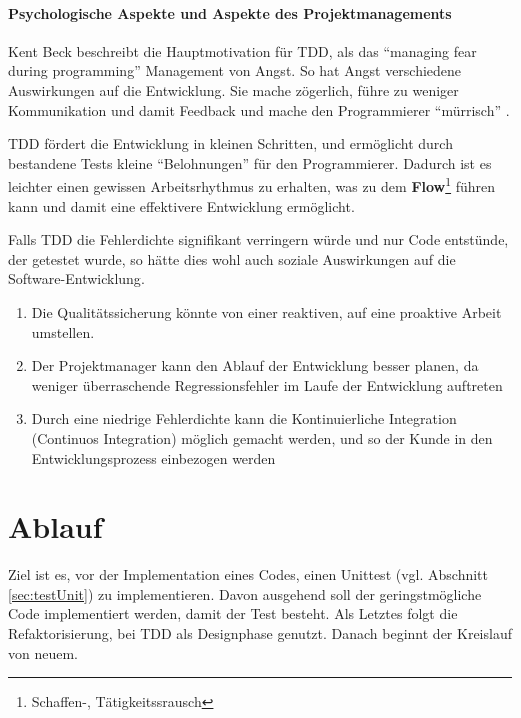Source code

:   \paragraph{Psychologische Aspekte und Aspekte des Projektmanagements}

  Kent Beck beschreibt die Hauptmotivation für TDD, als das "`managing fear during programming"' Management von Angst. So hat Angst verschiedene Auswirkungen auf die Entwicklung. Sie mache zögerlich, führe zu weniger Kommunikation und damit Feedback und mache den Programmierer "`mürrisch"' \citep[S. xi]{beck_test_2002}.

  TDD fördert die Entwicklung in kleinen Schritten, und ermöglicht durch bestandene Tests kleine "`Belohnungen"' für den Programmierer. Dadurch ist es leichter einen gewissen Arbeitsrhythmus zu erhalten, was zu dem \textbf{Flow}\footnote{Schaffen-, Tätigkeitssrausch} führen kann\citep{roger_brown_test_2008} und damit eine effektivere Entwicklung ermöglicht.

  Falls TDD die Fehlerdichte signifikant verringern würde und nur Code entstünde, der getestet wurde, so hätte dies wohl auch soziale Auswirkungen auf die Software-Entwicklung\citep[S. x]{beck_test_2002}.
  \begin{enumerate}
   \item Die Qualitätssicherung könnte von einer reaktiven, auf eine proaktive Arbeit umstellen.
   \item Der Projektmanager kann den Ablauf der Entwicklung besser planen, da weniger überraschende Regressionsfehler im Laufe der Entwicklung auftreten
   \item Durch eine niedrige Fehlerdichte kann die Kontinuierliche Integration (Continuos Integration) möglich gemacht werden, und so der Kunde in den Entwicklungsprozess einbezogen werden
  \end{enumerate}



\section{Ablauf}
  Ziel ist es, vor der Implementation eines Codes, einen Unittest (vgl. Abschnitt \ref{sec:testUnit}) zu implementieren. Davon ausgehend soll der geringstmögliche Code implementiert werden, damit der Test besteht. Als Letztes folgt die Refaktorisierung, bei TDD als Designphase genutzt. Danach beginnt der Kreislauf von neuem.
==
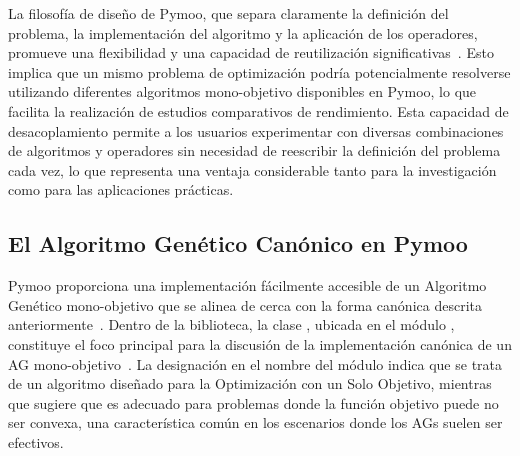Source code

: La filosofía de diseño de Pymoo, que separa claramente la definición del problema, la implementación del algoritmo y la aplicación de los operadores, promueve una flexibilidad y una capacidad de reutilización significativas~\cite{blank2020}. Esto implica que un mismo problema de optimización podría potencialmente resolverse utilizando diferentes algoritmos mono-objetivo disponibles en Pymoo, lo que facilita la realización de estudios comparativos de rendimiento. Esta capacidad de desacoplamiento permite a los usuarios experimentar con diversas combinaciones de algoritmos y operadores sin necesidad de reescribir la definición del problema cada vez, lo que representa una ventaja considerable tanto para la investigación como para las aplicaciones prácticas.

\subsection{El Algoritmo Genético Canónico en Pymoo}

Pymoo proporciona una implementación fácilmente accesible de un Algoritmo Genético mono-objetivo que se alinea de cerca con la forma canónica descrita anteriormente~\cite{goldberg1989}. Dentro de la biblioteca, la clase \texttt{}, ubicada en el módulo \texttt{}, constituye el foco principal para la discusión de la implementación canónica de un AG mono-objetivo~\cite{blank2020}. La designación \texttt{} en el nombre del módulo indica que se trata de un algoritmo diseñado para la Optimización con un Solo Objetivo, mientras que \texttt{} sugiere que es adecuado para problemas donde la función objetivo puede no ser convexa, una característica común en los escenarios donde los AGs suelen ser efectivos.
...
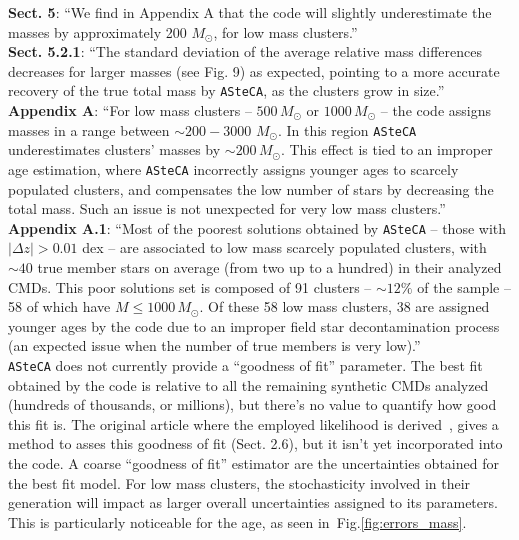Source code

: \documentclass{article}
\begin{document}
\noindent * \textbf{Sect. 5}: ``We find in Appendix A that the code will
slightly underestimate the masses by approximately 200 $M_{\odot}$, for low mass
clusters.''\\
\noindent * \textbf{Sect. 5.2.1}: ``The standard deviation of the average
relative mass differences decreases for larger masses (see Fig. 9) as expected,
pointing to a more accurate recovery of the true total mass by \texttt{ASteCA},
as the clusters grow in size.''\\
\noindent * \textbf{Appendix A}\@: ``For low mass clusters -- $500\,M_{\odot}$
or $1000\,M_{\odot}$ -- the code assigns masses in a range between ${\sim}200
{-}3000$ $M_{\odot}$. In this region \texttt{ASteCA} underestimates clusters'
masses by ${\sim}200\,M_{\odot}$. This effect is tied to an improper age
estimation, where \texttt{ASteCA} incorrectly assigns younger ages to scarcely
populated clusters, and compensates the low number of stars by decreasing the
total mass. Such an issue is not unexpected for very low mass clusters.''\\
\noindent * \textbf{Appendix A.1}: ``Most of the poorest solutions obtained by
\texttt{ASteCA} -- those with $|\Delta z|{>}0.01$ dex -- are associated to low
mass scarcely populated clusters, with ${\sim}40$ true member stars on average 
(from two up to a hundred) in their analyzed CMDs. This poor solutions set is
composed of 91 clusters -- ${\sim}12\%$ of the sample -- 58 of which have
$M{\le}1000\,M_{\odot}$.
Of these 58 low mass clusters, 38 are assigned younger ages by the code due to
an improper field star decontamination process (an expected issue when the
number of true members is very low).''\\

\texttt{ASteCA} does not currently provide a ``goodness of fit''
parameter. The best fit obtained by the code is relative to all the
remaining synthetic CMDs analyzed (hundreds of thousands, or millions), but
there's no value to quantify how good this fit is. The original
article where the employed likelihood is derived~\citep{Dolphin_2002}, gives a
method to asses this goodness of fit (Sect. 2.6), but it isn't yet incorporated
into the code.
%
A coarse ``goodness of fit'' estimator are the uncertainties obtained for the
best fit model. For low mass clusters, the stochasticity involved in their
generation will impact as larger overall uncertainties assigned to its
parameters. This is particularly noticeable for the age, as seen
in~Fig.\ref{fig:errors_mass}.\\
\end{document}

■ Work task:
Find every line in the data above that holds the string "stars". Give the number of such lines and nothing else.

■ Exercise solution:
2